▶ What the exercise asks: In the entries below, find the lines that contain the word "model" and copy them.

[Saved data entries]
*** Block opens ***

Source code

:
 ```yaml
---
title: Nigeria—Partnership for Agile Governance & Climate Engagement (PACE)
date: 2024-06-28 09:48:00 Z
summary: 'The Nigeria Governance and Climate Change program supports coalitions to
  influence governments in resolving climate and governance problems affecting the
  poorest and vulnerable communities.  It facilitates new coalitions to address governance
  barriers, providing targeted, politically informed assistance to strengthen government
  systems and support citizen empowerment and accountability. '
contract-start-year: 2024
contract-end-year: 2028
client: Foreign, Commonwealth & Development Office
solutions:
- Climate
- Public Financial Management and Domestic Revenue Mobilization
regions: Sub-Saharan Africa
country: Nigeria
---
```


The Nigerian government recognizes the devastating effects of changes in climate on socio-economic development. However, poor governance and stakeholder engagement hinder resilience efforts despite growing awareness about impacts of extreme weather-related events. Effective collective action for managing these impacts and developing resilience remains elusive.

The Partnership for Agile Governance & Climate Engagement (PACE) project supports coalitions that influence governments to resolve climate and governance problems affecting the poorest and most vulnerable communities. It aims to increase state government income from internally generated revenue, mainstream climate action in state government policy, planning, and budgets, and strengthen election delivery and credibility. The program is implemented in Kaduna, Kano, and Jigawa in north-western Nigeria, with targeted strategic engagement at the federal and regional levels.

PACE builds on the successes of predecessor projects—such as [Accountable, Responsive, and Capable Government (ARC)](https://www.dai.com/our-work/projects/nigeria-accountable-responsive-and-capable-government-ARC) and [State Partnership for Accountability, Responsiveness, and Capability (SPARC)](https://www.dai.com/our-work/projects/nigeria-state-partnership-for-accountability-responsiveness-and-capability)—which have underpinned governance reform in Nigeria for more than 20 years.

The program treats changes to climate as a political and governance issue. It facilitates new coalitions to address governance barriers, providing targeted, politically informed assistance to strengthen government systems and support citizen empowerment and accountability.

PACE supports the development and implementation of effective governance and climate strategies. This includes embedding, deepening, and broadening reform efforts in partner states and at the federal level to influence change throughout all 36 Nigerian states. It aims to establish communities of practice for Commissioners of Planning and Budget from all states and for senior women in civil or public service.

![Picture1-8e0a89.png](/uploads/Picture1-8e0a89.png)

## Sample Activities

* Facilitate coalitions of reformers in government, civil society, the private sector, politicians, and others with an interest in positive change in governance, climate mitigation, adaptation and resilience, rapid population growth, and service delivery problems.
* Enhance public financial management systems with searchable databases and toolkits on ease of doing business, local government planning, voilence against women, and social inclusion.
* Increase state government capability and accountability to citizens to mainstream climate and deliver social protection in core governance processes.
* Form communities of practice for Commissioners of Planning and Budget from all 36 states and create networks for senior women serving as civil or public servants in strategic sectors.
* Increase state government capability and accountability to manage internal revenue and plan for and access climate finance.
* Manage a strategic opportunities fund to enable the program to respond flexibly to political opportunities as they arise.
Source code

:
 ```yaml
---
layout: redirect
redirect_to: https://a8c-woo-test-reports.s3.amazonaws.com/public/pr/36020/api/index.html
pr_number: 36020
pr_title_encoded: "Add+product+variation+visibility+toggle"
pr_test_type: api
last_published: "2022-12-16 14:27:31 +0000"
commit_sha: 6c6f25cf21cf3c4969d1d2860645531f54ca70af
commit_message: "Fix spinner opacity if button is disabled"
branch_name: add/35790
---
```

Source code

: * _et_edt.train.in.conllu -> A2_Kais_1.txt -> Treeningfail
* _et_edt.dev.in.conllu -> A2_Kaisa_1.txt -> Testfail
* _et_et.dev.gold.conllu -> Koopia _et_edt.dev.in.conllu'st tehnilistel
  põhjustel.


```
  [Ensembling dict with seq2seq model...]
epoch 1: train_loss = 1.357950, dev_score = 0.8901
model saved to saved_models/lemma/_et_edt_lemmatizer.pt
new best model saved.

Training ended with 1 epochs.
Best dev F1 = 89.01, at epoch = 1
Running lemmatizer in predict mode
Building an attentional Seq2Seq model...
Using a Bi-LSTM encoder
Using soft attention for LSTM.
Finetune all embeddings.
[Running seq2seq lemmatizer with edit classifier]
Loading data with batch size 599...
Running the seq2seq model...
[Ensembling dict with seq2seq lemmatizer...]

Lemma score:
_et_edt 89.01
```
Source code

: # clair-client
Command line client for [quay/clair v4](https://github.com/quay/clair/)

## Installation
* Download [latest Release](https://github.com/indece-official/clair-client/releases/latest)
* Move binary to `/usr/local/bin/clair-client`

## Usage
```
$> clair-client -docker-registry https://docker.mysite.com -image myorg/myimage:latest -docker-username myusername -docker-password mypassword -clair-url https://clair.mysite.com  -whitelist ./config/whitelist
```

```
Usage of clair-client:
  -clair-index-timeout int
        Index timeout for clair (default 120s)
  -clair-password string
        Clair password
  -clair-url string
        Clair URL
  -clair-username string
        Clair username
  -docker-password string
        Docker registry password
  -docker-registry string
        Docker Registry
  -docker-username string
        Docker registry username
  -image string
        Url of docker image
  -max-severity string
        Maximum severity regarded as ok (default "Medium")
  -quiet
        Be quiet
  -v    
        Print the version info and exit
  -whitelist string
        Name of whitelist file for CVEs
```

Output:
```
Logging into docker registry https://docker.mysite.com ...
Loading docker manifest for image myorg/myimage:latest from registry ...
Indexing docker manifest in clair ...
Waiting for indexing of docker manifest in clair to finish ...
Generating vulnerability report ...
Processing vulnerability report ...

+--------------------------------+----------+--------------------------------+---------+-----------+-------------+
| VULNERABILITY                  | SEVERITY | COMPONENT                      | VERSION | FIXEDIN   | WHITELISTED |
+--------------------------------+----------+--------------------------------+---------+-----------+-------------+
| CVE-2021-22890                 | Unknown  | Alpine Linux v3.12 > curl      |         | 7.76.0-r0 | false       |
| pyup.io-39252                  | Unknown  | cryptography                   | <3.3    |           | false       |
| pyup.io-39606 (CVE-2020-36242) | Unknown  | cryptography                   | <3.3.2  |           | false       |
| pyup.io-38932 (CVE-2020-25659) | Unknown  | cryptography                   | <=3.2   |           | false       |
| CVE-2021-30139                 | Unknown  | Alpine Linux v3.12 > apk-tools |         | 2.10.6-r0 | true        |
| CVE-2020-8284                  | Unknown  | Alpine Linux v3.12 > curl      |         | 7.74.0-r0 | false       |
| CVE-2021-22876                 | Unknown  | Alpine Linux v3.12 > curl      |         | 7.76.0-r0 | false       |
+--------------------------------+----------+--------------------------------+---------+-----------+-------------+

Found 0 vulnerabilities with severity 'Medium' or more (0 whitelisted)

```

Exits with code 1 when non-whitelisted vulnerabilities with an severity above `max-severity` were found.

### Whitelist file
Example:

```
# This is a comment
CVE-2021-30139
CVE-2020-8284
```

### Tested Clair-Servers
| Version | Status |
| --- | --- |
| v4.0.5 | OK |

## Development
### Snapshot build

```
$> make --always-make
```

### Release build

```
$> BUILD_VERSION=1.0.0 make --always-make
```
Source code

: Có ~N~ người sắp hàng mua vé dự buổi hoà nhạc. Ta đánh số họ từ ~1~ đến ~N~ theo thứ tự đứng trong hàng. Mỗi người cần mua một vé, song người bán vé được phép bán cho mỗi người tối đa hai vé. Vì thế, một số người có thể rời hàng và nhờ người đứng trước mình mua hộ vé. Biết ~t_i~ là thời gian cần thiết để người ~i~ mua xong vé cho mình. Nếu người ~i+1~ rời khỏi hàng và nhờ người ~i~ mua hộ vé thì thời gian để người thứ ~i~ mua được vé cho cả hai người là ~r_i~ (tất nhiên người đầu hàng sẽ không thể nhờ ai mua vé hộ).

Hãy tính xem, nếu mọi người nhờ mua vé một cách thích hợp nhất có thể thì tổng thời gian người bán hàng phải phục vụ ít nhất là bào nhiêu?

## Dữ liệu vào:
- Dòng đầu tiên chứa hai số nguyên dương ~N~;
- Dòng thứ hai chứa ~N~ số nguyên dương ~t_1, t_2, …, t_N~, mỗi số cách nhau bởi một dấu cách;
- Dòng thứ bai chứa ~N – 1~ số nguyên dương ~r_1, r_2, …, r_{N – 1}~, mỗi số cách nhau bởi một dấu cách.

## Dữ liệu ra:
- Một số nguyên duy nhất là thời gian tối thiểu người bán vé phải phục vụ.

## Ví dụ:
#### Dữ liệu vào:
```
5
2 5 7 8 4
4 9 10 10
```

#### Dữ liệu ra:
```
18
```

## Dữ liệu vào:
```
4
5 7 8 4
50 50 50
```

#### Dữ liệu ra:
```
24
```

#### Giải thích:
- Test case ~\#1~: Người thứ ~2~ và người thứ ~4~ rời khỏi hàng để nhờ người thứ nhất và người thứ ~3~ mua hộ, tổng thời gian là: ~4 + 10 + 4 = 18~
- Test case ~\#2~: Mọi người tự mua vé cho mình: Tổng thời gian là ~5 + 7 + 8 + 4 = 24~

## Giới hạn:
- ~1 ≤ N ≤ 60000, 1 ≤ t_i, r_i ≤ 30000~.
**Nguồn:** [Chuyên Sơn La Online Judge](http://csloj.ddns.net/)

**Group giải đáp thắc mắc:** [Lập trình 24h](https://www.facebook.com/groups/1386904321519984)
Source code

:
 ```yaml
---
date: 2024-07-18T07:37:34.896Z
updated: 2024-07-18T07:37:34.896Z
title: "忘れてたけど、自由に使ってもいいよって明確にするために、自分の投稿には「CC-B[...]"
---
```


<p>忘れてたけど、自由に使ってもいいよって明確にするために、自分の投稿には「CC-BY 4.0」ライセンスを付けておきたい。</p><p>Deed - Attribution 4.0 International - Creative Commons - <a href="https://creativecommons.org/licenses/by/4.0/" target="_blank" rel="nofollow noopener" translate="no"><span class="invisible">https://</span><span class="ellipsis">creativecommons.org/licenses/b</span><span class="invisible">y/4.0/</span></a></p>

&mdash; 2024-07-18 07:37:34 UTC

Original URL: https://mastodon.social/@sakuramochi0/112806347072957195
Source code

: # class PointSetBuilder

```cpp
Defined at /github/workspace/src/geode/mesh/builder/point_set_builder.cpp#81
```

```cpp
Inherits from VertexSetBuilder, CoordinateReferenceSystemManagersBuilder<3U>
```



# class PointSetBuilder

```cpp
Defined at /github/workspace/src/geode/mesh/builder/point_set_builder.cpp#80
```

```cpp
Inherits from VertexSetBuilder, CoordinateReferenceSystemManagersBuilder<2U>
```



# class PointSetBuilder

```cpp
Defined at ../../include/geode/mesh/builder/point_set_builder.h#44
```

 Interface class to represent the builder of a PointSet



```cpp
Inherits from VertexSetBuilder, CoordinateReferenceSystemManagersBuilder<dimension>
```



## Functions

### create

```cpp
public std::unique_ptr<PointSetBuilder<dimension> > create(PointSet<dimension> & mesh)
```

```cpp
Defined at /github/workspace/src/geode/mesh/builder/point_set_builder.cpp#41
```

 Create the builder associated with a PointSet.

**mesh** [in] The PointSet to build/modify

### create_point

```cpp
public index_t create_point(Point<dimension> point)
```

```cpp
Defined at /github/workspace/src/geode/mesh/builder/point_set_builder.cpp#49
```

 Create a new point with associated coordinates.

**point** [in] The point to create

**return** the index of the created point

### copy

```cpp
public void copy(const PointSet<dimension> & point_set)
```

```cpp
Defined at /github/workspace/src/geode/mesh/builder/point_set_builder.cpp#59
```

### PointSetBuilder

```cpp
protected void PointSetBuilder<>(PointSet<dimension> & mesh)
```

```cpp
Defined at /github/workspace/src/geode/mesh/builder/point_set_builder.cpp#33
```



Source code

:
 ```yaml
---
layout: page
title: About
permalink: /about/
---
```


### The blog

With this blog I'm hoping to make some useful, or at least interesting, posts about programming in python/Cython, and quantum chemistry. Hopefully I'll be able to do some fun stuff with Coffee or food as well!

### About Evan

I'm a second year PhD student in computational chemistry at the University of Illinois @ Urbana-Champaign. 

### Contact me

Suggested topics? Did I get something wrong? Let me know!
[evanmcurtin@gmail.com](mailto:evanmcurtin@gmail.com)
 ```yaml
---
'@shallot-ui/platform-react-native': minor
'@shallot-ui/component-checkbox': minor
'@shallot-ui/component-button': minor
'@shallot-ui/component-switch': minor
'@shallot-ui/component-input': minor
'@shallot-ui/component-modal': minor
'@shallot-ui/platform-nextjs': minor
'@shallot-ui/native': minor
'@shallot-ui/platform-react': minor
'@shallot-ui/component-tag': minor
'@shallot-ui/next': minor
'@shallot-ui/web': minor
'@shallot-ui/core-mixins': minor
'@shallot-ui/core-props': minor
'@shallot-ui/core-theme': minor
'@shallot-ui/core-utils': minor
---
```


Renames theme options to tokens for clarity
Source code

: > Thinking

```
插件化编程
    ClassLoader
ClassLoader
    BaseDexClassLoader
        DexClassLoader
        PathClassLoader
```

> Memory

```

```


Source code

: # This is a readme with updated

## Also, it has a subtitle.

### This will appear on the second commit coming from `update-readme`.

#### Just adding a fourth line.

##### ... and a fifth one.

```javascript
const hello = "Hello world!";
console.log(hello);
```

*** Block closes ***

▶ Result for this exercise:
  [Ensembling dict with seq2seq model...]
model saved to saved_models/lemma/_et_edt_lemmatizer.pt
new best model saved.
Building an attentional Seq2Seq model...
Running the seq2seq model...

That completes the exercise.